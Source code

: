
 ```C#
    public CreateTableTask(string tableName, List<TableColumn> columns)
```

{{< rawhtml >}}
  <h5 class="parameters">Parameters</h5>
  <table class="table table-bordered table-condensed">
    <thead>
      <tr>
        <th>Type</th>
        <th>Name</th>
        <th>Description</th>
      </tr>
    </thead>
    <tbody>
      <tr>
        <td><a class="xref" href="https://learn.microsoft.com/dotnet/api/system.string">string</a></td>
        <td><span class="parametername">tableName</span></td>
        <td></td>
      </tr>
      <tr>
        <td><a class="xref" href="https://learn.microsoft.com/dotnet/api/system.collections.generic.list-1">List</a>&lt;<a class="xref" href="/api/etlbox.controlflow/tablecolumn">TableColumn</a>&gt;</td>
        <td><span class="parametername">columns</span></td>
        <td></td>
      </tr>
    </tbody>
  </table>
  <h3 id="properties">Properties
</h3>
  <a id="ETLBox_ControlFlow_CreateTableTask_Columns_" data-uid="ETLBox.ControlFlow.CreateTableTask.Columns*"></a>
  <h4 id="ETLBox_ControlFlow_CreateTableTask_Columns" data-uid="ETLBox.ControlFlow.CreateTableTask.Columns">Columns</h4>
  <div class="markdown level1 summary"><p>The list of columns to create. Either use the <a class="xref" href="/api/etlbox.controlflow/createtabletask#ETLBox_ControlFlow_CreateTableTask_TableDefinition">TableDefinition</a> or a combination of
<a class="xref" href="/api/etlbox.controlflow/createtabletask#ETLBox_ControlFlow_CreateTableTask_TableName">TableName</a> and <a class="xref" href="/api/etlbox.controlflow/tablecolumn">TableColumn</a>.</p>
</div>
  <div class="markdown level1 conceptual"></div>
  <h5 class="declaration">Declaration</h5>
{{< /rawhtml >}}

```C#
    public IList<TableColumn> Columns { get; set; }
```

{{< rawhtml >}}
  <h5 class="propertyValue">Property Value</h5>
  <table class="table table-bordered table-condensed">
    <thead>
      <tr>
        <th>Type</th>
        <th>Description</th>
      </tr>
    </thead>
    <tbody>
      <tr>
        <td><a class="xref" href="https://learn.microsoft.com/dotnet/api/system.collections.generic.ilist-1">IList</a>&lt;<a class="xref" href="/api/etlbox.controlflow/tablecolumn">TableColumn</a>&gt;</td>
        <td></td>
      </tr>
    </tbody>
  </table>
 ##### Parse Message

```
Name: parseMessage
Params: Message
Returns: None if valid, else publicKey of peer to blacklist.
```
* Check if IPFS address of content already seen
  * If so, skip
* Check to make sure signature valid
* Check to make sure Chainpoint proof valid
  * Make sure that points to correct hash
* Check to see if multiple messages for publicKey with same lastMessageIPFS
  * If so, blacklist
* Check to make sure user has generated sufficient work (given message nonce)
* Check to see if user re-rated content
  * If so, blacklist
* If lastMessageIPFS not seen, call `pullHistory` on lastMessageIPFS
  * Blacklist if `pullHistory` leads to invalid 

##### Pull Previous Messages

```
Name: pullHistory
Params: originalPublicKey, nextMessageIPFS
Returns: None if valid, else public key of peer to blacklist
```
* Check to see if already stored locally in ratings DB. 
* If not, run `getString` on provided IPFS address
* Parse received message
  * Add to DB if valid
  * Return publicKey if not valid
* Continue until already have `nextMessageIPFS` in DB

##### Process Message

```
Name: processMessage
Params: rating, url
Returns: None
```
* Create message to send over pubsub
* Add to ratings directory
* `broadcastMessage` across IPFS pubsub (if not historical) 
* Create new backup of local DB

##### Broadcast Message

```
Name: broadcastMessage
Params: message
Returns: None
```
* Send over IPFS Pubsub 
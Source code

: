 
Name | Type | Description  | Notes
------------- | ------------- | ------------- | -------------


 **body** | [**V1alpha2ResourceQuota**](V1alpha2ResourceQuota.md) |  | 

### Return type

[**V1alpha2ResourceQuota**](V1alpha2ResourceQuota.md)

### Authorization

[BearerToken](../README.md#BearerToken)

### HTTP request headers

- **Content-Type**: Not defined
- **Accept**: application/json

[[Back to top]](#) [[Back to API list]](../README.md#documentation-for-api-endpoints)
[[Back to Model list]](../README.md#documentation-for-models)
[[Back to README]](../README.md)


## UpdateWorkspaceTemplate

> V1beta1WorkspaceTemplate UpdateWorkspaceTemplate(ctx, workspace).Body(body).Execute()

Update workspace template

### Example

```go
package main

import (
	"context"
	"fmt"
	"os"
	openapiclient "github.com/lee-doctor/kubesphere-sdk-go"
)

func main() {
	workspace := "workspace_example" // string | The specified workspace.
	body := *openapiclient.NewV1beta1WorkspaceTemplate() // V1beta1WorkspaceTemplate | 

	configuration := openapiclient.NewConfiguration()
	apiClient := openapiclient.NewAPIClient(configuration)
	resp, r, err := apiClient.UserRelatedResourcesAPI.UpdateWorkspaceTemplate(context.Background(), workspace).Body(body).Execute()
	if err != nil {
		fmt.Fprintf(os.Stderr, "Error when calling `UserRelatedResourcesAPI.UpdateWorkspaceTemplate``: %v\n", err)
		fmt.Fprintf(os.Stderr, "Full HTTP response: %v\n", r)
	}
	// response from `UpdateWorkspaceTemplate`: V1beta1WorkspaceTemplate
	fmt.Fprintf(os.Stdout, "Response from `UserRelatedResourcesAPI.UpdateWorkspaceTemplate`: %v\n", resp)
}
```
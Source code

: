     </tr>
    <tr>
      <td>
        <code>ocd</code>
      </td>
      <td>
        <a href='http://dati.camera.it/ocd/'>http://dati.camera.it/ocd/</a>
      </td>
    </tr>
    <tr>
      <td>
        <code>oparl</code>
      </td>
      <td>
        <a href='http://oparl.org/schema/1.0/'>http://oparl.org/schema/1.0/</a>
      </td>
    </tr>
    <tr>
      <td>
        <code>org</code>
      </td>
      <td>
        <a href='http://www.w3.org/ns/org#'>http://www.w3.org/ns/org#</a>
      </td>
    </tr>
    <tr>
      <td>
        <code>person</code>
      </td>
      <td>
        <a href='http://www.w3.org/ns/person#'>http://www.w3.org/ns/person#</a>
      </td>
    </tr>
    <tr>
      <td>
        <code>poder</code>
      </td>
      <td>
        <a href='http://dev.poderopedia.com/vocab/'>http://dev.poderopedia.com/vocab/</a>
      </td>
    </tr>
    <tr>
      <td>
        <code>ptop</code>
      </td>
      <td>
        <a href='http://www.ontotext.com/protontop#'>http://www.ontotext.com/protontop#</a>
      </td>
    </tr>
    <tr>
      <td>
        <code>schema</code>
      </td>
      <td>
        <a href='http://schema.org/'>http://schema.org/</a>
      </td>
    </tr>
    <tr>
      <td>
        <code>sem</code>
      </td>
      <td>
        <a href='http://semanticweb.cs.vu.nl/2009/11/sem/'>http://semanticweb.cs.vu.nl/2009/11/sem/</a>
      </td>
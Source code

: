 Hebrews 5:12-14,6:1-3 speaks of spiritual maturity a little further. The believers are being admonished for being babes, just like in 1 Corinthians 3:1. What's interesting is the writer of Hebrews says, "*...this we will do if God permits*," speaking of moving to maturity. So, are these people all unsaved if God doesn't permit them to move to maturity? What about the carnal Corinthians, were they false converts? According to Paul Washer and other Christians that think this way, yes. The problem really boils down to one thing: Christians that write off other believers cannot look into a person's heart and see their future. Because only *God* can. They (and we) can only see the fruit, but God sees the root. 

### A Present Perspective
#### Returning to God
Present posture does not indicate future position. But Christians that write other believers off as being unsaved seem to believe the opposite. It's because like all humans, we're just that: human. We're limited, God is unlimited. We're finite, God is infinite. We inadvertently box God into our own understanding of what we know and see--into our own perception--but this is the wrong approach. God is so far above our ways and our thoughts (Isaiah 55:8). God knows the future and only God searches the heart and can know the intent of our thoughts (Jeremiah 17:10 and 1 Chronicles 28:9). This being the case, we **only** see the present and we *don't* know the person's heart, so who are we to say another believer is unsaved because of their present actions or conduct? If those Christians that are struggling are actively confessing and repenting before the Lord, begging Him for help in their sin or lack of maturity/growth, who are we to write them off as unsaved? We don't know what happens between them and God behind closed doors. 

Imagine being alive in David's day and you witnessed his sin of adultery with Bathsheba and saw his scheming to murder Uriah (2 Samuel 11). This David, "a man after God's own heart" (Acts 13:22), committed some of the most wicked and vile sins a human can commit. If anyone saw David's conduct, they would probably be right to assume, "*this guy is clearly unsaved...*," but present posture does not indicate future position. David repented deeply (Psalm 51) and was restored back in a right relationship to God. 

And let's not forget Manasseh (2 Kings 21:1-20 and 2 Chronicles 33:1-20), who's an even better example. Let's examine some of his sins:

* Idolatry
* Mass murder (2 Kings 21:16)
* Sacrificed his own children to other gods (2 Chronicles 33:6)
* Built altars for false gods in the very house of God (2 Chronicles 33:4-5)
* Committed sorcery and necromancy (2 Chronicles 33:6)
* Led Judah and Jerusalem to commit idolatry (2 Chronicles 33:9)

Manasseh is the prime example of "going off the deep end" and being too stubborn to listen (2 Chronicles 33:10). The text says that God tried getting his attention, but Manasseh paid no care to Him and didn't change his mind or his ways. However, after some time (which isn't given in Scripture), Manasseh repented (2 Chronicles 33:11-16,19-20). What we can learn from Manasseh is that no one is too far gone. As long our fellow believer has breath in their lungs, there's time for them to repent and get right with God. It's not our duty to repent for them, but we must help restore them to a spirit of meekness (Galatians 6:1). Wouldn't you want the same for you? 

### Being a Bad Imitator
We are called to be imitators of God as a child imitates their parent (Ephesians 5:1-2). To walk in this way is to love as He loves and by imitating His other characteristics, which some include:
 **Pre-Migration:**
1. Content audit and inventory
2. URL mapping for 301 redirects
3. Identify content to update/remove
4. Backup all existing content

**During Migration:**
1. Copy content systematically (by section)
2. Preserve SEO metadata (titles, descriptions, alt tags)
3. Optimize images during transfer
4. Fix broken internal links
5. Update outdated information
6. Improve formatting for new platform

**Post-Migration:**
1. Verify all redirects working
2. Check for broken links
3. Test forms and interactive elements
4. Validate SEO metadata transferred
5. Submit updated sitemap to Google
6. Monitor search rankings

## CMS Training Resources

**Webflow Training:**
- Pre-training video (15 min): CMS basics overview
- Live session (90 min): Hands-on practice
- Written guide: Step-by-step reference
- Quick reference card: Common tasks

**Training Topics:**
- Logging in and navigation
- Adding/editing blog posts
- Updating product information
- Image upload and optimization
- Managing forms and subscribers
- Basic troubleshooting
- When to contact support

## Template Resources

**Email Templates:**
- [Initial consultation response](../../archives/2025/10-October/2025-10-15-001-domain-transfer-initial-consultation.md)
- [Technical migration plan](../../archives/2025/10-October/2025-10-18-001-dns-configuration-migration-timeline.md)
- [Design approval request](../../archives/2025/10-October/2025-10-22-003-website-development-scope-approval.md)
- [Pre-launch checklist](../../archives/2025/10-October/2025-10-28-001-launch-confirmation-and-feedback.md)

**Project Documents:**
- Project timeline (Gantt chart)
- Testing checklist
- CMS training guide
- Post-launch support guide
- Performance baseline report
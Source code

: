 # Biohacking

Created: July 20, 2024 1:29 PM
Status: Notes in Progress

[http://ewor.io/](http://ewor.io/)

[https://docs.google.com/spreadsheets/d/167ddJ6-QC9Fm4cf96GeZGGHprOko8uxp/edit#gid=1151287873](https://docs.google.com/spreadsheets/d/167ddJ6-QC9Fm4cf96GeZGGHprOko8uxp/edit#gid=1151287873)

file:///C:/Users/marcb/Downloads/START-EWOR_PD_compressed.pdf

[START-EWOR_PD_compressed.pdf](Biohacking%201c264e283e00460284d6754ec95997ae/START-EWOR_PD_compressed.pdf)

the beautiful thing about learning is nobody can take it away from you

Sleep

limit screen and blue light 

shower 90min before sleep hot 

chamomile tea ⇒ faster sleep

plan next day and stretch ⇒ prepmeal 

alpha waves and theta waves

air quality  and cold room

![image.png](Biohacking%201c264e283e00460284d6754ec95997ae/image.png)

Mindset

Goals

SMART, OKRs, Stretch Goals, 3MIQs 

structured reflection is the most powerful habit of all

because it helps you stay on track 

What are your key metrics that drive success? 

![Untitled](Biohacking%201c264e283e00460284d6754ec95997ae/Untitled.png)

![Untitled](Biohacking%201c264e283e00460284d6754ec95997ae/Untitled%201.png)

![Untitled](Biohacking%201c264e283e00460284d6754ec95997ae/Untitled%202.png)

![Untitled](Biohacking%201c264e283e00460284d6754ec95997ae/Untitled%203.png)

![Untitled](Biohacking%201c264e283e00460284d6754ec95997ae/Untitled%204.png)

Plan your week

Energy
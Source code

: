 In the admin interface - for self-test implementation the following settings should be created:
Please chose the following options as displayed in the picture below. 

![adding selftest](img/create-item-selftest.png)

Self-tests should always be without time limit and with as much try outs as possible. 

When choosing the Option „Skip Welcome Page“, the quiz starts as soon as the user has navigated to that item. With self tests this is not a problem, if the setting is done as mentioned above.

****************

[EXERCISE GOAL]: Set down, from the entries above, exactly the lines from the one with "- Project timeline (Gantt chart)" up to and including the one with "What are your", and no other lines.

[THE ANSWER]:
- Project timeline (Gantt chart)
- Testing checklist
- CMS training guide
- Post-launch support guide
- Performance baseline report
Source code

: # Biohacking

Created: July 20, 2024 1:29 PM
Status: Notes in Progress

[http://ewor.io/](http://ewor.io/)

[https://docs.google.com/spreadsheets/d/167ddJ6-QC9Fm4cf96GeZGGHprOko8uxp/edit#gid=1151287873](https://docs.google.com/spreadsheets/d/167ddJ6-QC9Fm4cf96GeZGGHprOko8uxp/edit#gid=1151287873)

file:///C:/Users/marcb/Downloads/START-EWOR_PD_compressed.pdf

[START-EWOR_PD_compressed.pdf](Biohacking%201c264e283e00460284d6754ec95997ae/START-EWOR_PD_compressed.pdf)

the beautiful thing about learning is nobody can take it away from you

Sleep

limit screen and blue light 

shower 90min before sleep hot 

chamomile tea ⇒ faster sleep

plan next day and stretch ⇒ prepmeal 

alpha waves and theta waves

air quality  and cold room

![image.png](Biohacking%201c264e283e00460284d6754ec95997ae/image.png)

Mindset

Goals

SMART, OKRs, Stretch Goals, 3MIQs 

structured reflection is the most powerful habit of all

because it helps you stay on track 

What are your key metrics that drive success? 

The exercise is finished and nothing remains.